■ HOW TO COMPLETE THIS TASK: Only the lines from the top of the records below through the line containing "- Cannot upload user files" should be printed, exactly and without pictures.

■ DATA EXTRACT:
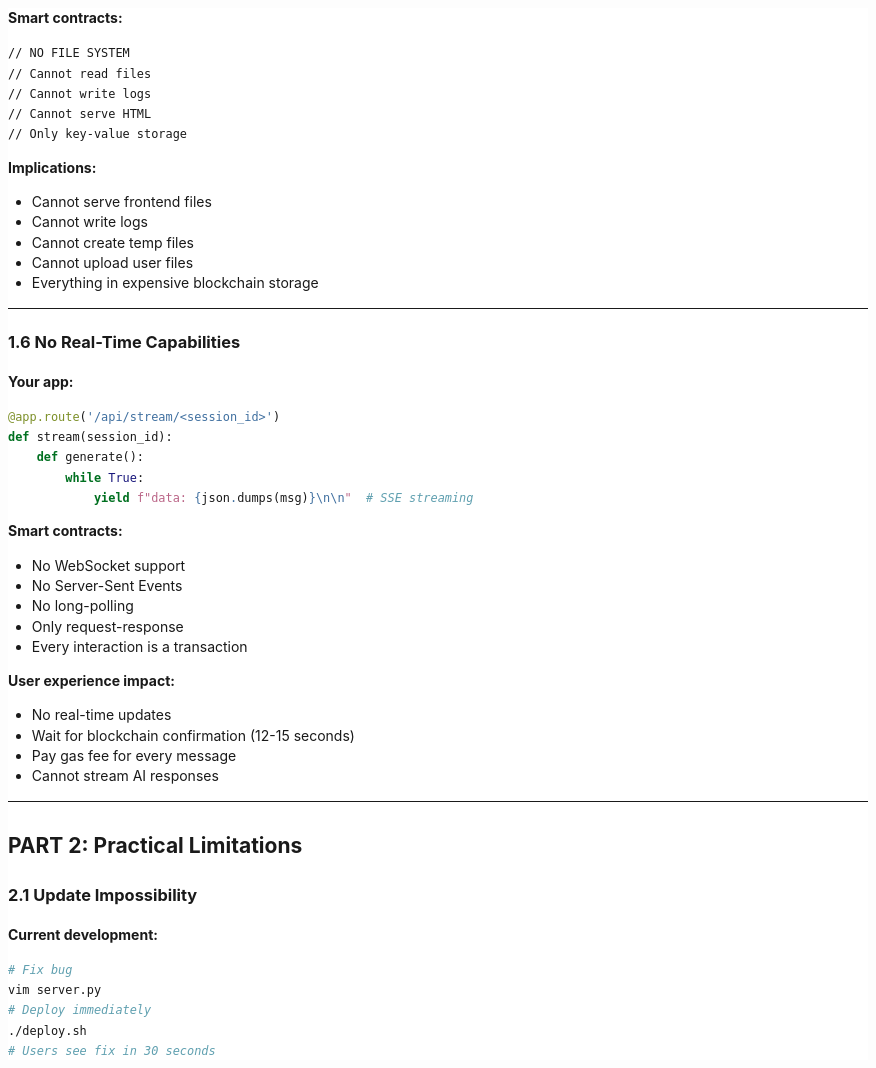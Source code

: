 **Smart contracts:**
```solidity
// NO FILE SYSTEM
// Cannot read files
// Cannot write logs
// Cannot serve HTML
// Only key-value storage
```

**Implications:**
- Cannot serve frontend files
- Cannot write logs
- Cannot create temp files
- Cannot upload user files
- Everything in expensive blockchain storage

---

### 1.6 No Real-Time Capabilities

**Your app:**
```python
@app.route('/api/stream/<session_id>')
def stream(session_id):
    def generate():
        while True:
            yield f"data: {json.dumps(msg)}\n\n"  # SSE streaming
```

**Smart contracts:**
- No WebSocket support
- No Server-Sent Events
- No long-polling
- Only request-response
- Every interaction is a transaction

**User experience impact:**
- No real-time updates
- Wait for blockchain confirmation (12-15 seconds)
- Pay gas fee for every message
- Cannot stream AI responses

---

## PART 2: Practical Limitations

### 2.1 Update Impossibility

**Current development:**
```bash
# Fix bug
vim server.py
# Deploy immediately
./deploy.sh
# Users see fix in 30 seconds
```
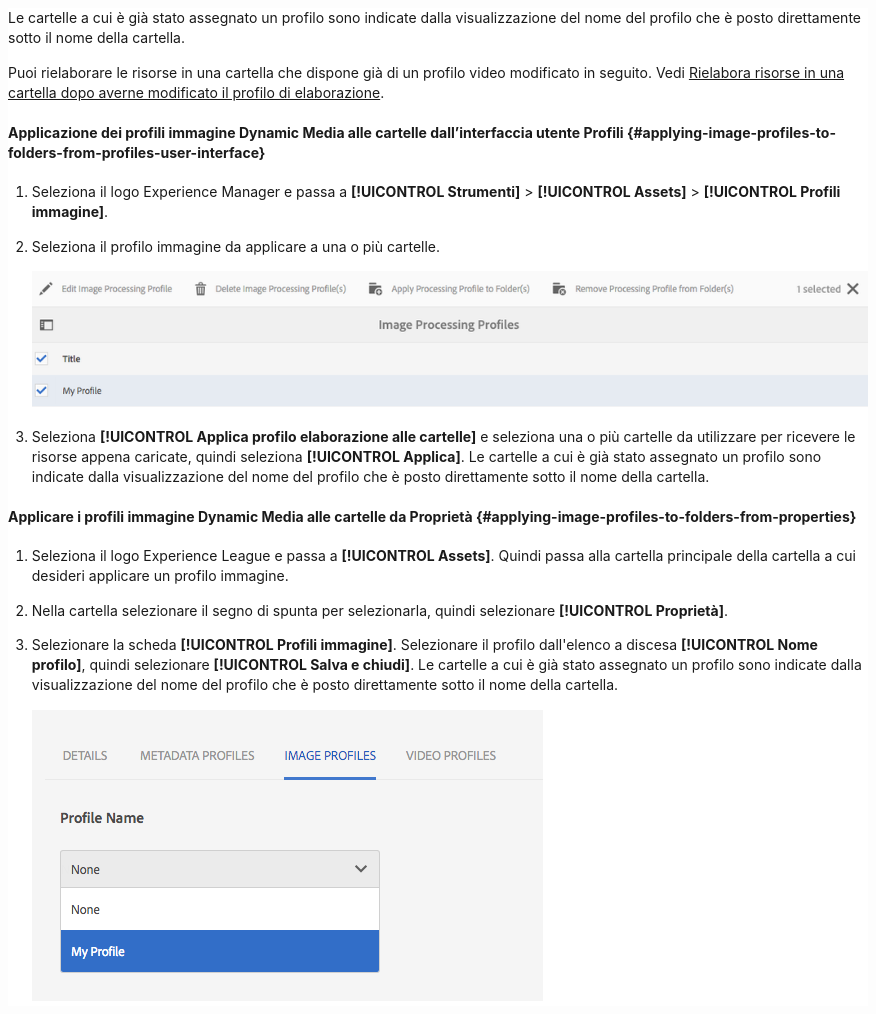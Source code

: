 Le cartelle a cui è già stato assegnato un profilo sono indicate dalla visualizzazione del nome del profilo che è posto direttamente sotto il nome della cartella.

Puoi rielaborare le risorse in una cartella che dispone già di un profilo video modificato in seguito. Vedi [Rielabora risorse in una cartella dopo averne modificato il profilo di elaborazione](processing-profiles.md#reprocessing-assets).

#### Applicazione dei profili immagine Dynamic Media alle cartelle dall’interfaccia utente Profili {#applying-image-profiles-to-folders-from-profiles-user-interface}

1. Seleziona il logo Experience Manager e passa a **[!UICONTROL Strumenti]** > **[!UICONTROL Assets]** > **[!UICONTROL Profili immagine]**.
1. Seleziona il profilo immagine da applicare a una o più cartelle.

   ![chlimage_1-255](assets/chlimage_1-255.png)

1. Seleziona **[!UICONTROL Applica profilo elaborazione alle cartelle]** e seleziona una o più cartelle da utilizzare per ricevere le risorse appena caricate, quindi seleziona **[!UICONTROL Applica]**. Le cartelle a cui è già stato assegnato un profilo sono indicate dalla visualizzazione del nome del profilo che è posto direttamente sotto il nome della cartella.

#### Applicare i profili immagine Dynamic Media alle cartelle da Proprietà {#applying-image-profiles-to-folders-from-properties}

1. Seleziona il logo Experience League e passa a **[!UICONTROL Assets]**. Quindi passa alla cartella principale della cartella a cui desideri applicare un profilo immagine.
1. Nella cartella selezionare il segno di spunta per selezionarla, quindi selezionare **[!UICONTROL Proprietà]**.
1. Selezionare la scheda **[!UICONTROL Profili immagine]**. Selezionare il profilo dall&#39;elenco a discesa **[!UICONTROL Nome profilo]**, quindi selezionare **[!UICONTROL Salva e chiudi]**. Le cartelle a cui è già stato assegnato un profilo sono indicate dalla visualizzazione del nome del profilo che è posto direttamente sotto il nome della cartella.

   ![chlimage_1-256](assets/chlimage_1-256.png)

■ SOLVED PROBLEM:
Source code

: **Smart contracts:**
```solidity
// NO FILE SYSTEM
// Cannot read files
// Cannot write logs
// Cannot serve HTML
// Only key-value storage
```

**Implications:**
- Cannot serve frontend files
- Cannot write logs
- Cannot create temp files
- Cannot upload user files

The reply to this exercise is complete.